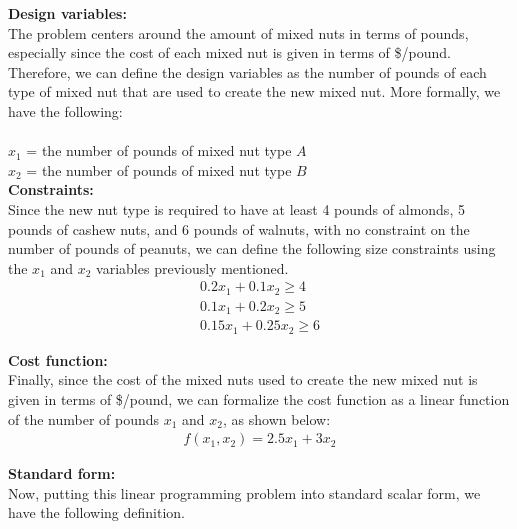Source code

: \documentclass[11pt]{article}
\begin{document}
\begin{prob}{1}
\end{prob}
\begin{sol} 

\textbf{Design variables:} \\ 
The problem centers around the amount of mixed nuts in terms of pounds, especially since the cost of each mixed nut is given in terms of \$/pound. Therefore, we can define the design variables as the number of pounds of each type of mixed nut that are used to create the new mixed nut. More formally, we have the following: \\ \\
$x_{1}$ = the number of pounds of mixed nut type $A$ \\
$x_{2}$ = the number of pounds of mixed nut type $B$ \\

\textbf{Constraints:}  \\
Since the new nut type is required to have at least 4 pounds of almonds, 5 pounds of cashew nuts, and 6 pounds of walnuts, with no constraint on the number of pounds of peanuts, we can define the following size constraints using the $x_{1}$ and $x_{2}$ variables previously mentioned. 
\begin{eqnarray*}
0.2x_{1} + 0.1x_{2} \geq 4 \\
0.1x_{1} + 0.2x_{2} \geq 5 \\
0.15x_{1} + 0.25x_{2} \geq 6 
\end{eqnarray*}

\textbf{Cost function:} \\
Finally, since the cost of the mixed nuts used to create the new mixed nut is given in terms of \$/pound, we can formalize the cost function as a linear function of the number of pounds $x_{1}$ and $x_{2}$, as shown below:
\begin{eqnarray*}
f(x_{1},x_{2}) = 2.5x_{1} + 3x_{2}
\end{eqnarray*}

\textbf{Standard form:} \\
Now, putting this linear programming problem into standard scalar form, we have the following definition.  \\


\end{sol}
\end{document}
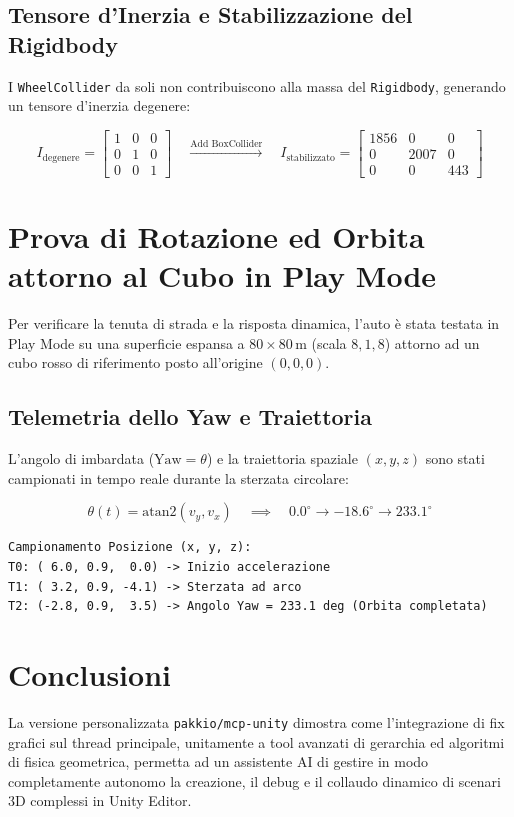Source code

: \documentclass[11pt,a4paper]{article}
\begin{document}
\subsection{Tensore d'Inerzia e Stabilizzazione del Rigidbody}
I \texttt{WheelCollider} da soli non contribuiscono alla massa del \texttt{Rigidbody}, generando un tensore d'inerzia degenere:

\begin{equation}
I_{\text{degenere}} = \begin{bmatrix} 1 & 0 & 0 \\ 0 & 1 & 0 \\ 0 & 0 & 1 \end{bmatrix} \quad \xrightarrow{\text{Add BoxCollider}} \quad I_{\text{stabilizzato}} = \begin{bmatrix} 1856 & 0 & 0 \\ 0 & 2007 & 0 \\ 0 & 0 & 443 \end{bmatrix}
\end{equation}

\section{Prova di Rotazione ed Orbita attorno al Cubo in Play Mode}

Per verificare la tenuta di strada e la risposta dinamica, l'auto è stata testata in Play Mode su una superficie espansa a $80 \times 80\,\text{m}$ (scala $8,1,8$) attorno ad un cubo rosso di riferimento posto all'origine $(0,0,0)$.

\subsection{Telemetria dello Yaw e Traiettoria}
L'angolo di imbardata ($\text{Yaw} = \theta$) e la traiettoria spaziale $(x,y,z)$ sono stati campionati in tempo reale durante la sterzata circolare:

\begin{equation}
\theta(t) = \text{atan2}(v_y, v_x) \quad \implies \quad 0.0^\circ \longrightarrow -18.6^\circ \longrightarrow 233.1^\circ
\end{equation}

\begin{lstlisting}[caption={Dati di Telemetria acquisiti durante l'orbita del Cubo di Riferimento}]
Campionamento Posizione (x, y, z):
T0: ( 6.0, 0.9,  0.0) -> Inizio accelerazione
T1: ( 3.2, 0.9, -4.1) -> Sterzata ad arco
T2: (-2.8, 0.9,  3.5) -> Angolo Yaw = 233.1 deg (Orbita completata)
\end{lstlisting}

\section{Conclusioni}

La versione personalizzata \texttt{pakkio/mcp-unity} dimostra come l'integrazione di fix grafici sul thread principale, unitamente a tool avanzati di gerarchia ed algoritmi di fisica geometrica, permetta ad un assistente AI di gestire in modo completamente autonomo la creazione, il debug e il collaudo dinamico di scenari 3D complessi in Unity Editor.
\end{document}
####################
Return all records above verbatim without their pictures.

▸ **SOLUTION BELOW**:
Source code

: \documentclass[11pt]{article}
\begin{document}
\begin{prob}{1}
\end{prob}
\begin{sol} 

\textbf{Design variables:} \\ 
The problem centers around the amount of mixed nuts in terms of pounds, especially since the cost of each mixed nut is given in terms of \$/pound. Therefore, we can define the design variables as the number of pounds of each type of mixed nut that are used to create the new mixed nut. More formally, we have the following: \\ \\
$x_{1}$ = the number of pounds of mixed nut type $A$ \\
$x_{2}$ = the number of pounds of mixed nut type $B$ \\

\textbf{Constraints:}  \\
Since the new nut type is required to have at least 4 pounds of almonds, 5 pounds of cashew nuts, and 6 pounds of walnuts, with no constraint on the number of pounds of peanuts, we can define the following size constraints using the $x_{1}$ and $x_{2}$ variables previously mentioned. 
\begin{eqnarray*}
0.2x_{1} + 0.1x_{2} \geq 4 \\
0.1x_{1} + 0.2x_{2} \geq 5 \\
0.15x_{1} + 0.25x_{2} \geq 6 
\end{eqnarray*}

\textbf{Cost function:} \\
Finally, since the cost of the mixed nuts used to create the new mixed nut is given in terms of \$/pound, we can formalize the cost function as a linear function of the number of pounds $x_{1}$ and $x_{2}$, as shown below:
\begin{eqnarray*}
f(x_{1},x_{2}) = 2.5x_{1} + 3x_{2}
\end{eqnarray*}

\textbf{Standard form:} \\
Now, putting this linear programming problem into standard scalar form, we have the following definition.  \\


\end{sol}
\end{document}
Source code

: \documentclass[11pt,a4paper]{article}
\begin{document}
\subsection{Tensore d'Inerzia e Stabilizzazione del Rigidbody}
I \texttt{WheelCollider} da soli non contribuiscono alla massa del \texttt{Rigidbody}, generando un tensore d'inerzia degenere:

\begin{equation}
I_{\text{degenere}} = \begin{bmatrix} 1 & 0 & 0 \\ 0 & 1 & 0 \\ 0 & 0 & 1 \end{bmatrix} \quad \xrightarrow{\text{Add BoxCollider}} \quad I_{\text{stabilizzato}} = \begin{bmatrix} 1856 & 0 & 0 \\ 0 & 2007 & 0 \\ 0 & 0 & 443 \end{bmatrix}
\end{equation}

\section{Prova di Rotazione ed Orbita attorno al Cubo in Play Mode}

Per verificare la tenuta di strada e la risposta dinamica, l'auto è stata testata in Play Mode su una superficie espansa a $80 \times 80\,\text{m}$ (scala $8,1,8$) attorno ad un cubo rosso di riferimento posto all'origine $(0,0,0)$.

\subsection{Telemetria dello Yaw e Traiettoria}
L'angolo di imbardata ($\text{Yaw} = \theta$) e la traiettoria spaziale $(x,y,z)$ sono stati campionati in tempo reale durante la sterzata circolare:

\begin{equation}
\theta(t) = \text{atan2}(v_y, v_x) \quad \implies \quad 0.0^\circ \longrightarrow -18.6^\circ \longrightarrow 233.1^\circ
\end{equation}

\begin{lstlisting}[caption={Dati di Telemetria acquisiti durante l'orbita del Cubo di Riferimento}]
Campionamento Posizione (x, y, z):
T0: ( 6.0, 0.9,  0.0) -> Inizio accelerazione
T1: ( 3.2, 0.9, -4.1) -> Sterzata ad arco
T2: (-2.8, 0.9,  3.5) -> Angolo Yaw = 233.1 deg (Orbita completata)
\end{lstlisting}

\section{Conclusioni}

La versione personalizzata \texttt{pakkio/mcp-unity} dimostra come l'integrazione di fix grafici sul thread principale, unitamente a tool avanzati di gerarchia ed algoritmi di fisica geometrica, permetta ad un assistente AI di gestire in modo completamente autonomo la creazione, il debug e il collaudo dinamico di scenari 3D complessi in Unity Editor.
\end{document}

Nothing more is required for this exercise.